Y sí, he votado a VOX en las dos últimas elecciones generales. Lo afirmo porque, además del hecho personal,  conozco a muchísimos más votantes de VOX que nunca han votado al PP, que de los que si. Ese mentiroso, estúpido e infantil argumento esgrimido por esos traidores líderes peperos de que los de VOX somos de su "corral" se lo pueden meter por donde les quepa. 
 
Tal vez piensen que utilizo palabras algo gruesas, pero, ni mucho menos, son las adecuadas. Además la hipocresía nunca ha sido mi fuerte. Es que ya aburren con esa matraca, son más pesaos que las moscas.
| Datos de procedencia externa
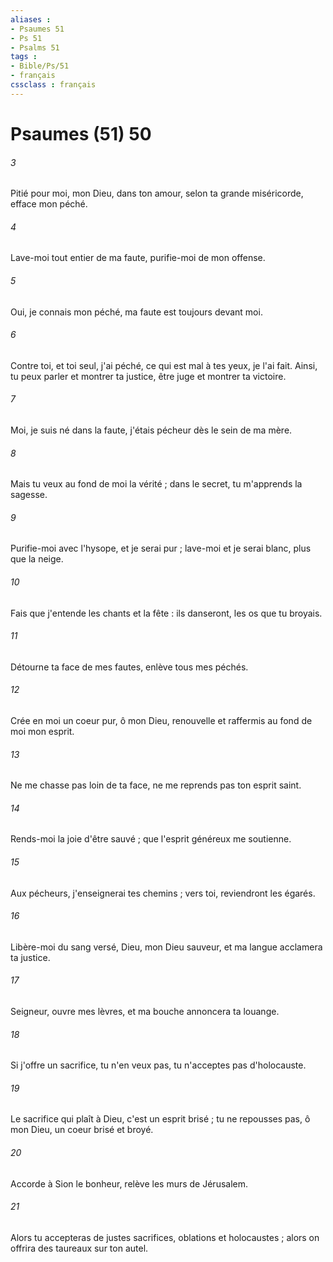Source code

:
 ```yaml
---
aliases : 
- Psaumes 51
- Ps 51
- Psalms 51
tags : 
- Bible/Ps/51
- français
cssclass : français
---
```


# Psaumes (51) 50

###### 3
Pitié pour moi, mon Dieu, dans ton amour, selon ta grande miséricorde, efface mon péché.
###### 4
Lave-moi tout entier de ma faute, purifie-moi de mon offense.
###### 5
Oui, je connais mon péché, ma faute est toujours devant moi.
###### 6
Contre toi, et toi seul, j'ai péché, ce qui est mal à tes yeux, je l'ai fait. Ainsi, tu peux parler et montrer ta justice, être juge et montrer ta victoire.
###### 7
Moi, je suis né dans la faute, j'étais pécheur dès le sein de ma mère.
###### 8
Mais tu veux au fond de moi la vérité ; dans le secret, tu m'apprends la sagesse.
###### 9
Purifie-moi avec l'hysope, et je serai pur ; lave-moi et je serai blanc, plus que la neige.
###### 10
Fais que j'entende les chants et la fête : ils danseront, les os que tu broyais.
###### 11
Détourne ta face de mes fautes, enlève tous mes péchés.
###### 12
Crée en moi un coeur pur, ô mon Dieu, renouvelle et raffermis au fond de moi mon esprit.
###### 13
Ne me chasse pas loin de ta face, ne me reprends pas ton esprit saint.
###### 14
Rends-moi la joie d'être sauvé ; que l'esprit généreux me soutienne.
###### 15
Aux pécheurs, j'enseignerai tes chemins ; vers toi, reviendront les égarés.
###### 16
Libère-moi du sang versé, Dieu, mon Dieu sauveur, et ma langue acclamera ta justice.
###### 17
Seigneur, ouvre mes lèvres, et ma bouche annoncera ta louange.
###### 18
Si j'offre un sacrifice, tu n'en veux pas, tu n'acceptes pas d'holocauste.
###### 19
Le sacrifice qui plaît à Dieu, c'est un esprit brisé ; tu ne repousses pas, ô mon Dieu, un coeur brisé et broyé.
###### 20
Accorde à Sion le bonheur, relève les murs de Jérusalem.
###### 21
Alors tu accepteras de justes sacrifices, oblations et holocaustes ; alors on offrira des taureaux sur ton autel.
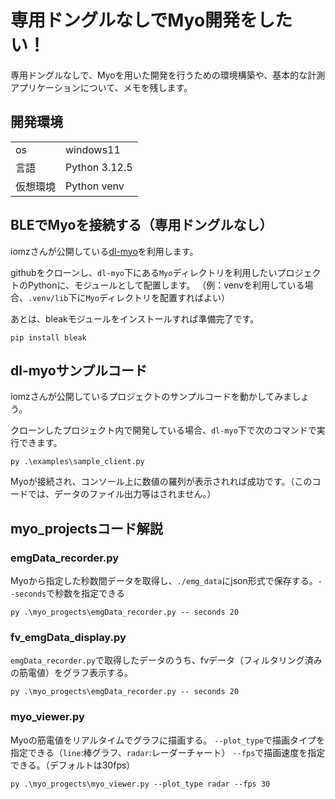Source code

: # 専用ドングルなしでMyo開発をしたい！
専用ドングルなしで、Myoを用いた開発を行うための環境構築や、基本的な計測アプリケーションについて、メモを残します。

## 開発環境
 <table>
    <tr>
      <td>os</td>
      <td>windows11</td>
    </tr>
    <tr>
      <td>言語</td>
      <td>Python 3.12.5</td>
    </tr>
    <tr>
      <td>仮想環境</td>
      <td>Python venv</td>
    </tr>
 </table>

## BLEでMyoを接続する（専用ドングルなし）
iomzさんが公開している[dl-myo](https://github.com/iomz/dl-myo)を利用します。

githubをクローンし、`dl-myo`下にある`Myo`ディレクトリを利用したいプロジェクトのPythonに、モジュールとして配置します。
（例：venvを利用している場合、`.venv/lib`下に`Myo`ディレクトリを配置すればよい）

あとは、bleakモジュールをインストールすれば準備完了です。
```
pip install bleak
```

## dl-myoサンプルコード
iomzさんが公開しているプロジェクトのサンプルコードを動かしてみましょう。

クローンしたプロジェクト内で開発している場合、`dl-myo`下で次のコマンドで実行できます。
```
py .\examples\sample_client.py
```
Myoが接続され、コンソール上に数値の羅列が表示されれば成功です。（このコードでは、データのファイル出力等はされません。）

## myo_projectsコード解説
### emgData_recorder.py
Myoから指定した秒数間データを取得し、`./emg_data`にjson形式で保存する。`--seconds`で秒数を指定できる
```
py .\myo_progects\emgData_recorder.py -- seconds 20
```
### fv_emgData_display.py
`emgData_recorder.py`で取得したデータのうち、fvデータ（フィルタリング済みの筋電値）をグラフ表示する。
```
py .\myo_progects\emgData_recorder.py -- seconds 20
```
### myo_viewer.py
Myoの筋電値をリアルタイムでグラフに描画する。
`--plot_type`で描画タイプを指定できる（`line`:棒グラフ、`radar`:レーダーチャート）
`--fps`で描画速度を指定できる。（デフォルトは30fps）
```
py .\myo_progects\myo_viewer.py --plot_type radar --fps 30
```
Es admisible que grey tan mediocre no tengan más luces, pero que rebusquen en sus  huecas cabezotas argumentaciones con algún tipo de fundamento para variar. 
 
De todos modos una vez estuve a punto de votarlo, fue hace unos cinco años cuando residiamos en Madrid (eran unas Generales), fui al colegio electoral cogí la papeleta del PP y la miro detenidamente:
 
1. Mariano Rajoy Brey
2. Soraya Saenz de Santamaria
3. No me acuerdo 
4. Cristóbal Montoro (el vampiro tributario) 
 
En fin, estimados lectores, hacia falta tener unos hígados como un caballo para elegir semejante opción (si se puede llamar opción política a esas malnacidas e indignas sanguijuelas) y salí despavorido del colegio electoral uniendone, en esa ocasión al grupo de los votantes abstencionistas de mi apreciado rival Luys Coleto. Luego en el piso donde residiamos me lave, oportunamente, tres veces con lejía para desinfectarme por haber tenido contacto con semejante inmundicia. 
 
No se cuanto tiempo seguiré votando a VOX, desde luego que si mantienen su actual línea de honradez y beligerancia con las cosas importantes y contra el pensamiento único, se que será durante mucho tiempo. De lo que no tengo ninguna duda es de que jamás me arrepentiré de haber tomado aquella decisión hace cinco años, y de llevar al menos el expediente "votacional" sin esa pringosa mancha. 
 
Mis felicitaciones y ánimos a D. Santiago Abascal, a los 52 de VOX en el Congreso (sin menoscabo de ninguno de ellos tengo que manifestar mi devoción personal hacia el Dr. Juan Luis Steegmann), y a todos los que se "baten el cobre" representando a ese partido en todos los rincones de España. 
 
Y una anécdota de despedida que creo ilustra a la perfección el estado de la política española, el cual ha quedado diafanamente esclarecido tras la reciente, y acertada, moción de censura: 
 
Resulta que un general estadounidense durante la II Guerra Mundial se dirige a sus soldados y les dice :
 
"Tenemos enemigos al norte, al sur, al este y al oeste" 
hace una pequeña pausa y exclama:
"¡Ahora ya no se nos pueden escapar!"